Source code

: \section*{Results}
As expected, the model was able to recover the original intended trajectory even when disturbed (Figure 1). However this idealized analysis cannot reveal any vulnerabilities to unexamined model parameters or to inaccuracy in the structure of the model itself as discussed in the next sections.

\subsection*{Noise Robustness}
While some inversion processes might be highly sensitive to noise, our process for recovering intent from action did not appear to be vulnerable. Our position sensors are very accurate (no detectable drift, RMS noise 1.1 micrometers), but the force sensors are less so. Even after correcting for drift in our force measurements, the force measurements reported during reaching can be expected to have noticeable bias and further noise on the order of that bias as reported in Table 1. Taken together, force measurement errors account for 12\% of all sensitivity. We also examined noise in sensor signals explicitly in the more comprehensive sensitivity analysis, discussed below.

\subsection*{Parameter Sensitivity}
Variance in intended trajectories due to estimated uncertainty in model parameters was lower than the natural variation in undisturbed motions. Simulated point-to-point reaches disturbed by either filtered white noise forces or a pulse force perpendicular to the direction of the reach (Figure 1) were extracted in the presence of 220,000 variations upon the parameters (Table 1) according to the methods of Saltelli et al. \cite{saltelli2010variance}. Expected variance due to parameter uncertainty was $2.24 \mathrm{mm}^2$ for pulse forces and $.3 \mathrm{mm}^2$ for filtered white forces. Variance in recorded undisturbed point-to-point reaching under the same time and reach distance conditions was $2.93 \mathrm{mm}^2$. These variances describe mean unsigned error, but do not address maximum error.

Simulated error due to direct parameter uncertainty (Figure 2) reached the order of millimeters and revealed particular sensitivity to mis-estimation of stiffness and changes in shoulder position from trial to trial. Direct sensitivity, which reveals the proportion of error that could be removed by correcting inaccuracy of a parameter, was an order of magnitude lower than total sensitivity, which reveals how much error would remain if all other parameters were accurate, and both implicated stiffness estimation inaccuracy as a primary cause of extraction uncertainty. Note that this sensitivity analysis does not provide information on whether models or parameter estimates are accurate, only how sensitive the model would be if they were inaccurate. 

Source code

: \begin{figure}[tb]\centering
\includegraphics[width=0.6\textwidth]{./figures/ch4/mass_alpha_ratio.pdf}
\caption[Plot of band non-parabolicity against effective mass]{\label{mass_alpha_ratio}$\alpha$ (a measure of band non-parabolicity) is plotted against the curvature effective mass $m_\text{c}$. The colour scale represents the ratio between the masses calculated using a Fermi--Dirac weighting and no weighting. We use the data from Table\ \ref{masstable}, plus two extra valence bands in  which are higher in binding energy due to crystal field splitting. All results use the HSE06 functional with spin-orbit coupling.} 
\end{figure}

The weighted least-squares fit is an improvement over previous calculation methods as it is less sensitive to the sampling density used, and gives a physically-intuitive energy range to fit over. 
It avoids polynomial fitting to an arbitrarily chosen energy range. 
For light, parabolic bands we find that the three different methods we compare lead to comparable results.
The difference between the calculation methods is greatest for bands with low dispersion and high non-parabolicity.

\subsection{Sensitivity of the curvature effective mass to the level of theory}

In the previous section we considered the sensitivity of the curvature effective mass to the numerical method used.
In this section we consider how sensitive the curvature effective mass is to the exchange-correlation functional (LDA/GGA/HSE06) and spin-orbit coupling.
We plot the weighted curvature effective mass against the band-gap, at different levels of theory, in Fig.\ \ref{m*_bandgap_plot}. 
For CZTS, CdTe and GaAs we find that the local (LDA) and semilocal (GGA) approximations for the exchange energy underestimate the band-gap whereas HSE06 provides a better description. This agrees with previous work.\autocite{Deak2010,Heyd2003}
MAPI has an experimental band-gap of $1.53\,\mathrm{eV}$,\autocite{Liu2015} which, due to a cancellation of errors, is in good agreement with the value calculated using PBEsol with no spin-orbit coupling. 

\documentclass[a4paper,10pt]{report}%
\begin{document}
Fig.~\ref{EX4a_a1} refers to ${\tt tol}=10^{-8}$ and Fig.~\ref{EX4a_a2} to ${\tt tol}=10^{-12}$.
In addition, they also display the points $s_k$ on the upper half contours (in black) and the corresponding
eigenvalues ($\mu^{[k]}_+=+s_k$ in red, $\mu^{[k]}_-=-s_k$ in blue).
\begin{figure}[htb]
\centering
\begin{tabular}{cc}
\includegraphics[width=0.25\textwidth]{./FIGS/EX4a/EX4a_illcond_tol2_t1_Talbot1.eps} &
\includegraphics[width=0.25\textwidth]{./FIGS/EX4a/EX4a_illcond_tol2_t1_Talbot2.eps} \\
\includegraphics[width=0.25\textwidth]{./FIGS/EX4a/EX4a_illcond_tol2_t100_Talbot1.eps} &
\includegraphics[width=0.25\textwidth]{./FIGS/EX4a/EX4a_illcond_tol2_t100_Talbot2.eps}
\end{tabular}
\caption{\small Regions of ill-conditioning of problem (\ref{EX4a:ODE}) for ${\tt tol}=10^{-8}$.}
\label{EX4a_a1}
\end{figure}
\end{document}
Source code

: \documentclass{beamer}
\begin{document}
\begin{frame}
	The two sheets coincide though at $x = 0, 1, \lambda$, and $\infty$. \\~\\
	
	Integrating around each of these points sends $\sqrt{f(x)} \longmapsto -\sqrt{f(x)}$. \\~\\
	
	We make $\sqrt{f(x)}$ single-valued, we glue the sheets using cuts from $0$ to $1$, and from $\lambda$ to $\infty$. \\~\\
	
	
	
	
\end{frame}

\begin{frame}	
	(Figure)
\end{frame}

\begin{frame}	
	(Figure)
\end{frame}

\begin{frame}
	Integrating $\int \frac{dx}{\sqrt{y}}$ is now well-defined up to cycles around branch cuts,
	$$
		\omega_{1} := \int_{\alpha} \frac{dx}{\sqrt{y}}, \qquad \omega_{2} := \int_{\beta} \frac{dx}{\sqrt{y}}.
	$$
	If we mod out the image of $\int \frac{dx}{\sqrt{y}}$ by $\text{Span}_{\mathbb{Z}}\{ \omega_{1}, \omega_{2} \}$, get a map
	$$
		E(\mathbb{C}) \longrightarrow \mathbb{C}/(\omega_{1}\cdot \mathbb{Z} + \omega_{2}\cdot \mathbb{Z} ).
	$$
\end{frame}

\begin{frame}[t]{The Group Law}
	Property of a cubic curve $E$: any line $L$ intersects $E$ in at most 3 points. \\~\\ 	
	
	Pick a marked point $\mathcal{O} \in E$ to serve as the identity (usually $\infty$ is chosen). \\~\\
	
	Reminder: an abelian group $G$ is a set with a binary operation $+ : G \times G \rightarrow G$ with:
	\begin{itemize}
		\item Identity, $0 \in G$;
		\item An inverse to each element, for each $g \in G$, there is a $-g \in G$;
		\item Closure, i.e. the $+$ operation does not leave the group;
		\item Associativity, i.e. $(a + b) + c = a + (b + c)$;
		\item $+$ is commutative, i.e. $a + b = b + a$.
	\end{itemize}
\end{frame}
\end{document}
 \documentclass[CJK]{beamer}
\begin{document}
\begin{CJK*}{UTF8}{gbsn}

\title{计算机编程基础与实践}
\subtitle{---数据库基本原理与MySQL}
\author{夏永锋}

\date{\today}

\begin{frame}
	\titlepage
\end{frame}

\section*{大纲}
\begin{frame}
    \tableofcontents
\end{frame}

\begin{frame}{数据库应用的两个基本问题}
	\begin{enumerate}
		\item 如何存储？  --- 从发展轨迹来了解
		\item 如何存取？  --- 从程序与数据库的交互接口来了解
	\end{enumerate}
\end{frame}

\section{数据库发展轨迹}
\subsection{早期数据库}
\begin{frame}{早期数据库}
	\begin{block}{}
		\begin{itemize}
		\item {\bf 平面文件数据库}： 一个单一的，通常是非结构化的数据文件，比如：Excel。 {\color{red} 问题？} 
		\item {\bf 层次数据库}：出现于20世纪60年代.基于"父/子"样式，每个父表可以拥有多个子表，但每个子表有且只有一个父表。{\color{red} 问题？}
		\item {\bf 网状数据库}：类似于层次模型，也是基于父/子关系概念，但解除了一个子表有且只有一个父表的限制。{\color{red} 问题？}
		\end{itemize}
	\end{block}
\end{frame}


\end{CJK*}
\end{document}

◆ **Problem requirements**: Give every line of the material that includes the string "different".

◆ **Result below**:
For light, parabolic bands we find that the three different methods we compare lead to comparable results.
We plot the weighted curvature effective mass against the band-gap, at different levels of theory, in Fig.\ \ref{m*_bandgap_plot}. 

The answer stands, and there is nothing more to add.